I reckon it may be this way til the cows come home…or til one of our IVF youngens makes it to the White House…whichever comes first.

* * * * * * * * *

Do these headlines scare you? Or do you believe there is a media prejudice against IVF and you just shrug it off?

no comments

Octomom’s Fertility Doctor Loses License

By Tracey Minella and David Kreiner MD

June 7th, 2011 at 1:16 am

Eight small steps for mankind; one giant leap backwards for reproductive technology.

According to ABC News*, Dr. Michael Kamrava has had his license to practice medicine revoked. His name may not be familiar. But he’s notoriously well known as the fertility doctor responsible for transferring 12 embryos at one time into the uterus of Nadia Suleman, thereby creating the American phenomenon known as the Octomom. That’s 6 times more than the current national average.

Her delivery of eight IVF babies in January 2009 shocked the world on its own, but when the whole story came out, including her being a single, unemployed mother of six other young IVF children, it sent up red flags to anyone with half a mind. And its negative press set back the IVF movement by showcasing the sensational event.

Thankfully, he can no longer put the lives of mothers and babies at risk with his poor judgment and wanton disregard of the standards and procedures followed by responsible and ethical reproductive endocrinologists.

Only time will tell if those 14 kids grow up to kick his butt.

Read on for a flashback to Dr. Kreiner’s original post on the horror of the Octomom experience and why you’ll never be an Octomom at ECF:

The American public has been stunned by the news of a mother of six giving birth to octuplets. This shocking news is compounded by the stories broadcast by the mass media regarding the woman’s family situation and that she used IVF for these pregnancies.

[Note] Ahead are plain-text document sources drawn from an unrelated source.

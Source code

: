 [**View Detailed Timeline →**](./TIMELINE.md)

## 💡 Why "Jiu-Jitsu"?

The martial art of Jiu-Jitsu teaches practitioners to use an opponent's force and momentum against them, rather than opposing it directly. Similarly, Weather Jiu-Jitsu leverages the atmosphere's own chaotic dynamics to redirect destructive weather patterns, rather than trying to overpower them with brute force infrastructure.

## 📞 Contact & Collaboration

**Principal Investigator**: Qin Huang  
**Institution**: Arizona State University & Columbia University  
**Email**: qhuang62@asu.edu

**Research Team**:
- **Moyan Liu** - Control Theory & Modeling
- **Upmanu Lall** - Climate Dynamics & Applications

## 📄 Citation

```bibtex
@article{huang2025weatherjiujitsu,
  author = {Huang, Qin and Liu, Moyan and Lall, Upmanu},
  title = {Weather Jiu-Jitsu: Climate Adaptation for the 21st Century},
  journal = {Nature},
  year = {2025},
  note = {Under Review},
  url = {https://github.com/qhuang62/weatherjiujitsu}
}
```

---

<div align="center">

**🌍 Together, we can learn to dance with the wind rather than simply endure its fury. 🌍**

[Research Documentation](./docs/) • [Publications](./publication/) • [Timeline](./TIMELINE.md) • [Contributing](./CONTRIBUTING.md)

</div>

Physicians have known for many years the dangers of multiple pregnancies and have worked steadily to formulate evidence‐based guidelines for the number of embryos to transfer in IVF cycles. The current rate of triplets in IVF cycles nationally has dropped in 2005 to only 2% of cycles. At East Coast Fertility our triplet rate has been below 1% since 2002 and not one of these occurred from transfer of more than 2 embryos. In fact a financial incentive is offered to patients to transfer a single embryo. Cryopreservation of embryos is offered for free as well as storage for up to 1 year. In addition, up to 3 frozen embryo transfers are offered for free until a baby is born. Patients are encouraged by this program not to put all their eggs in one basket. Unfortunately, this was not the case for this woman. Success rates with IVF, especially, in the good prognosis patients exceed 50% even when 1 or 2 embryos are transferred. It is hard to imagine a situation where it would make sense to take such an extraordinary risk like was done in this case in California.

We should keep this case in mind when considering how many embryos to transfer. It is rarely worth the risk to put more embryos back when one can alternatively keep the embryos in frozen storage until a patient is ready to conceive again.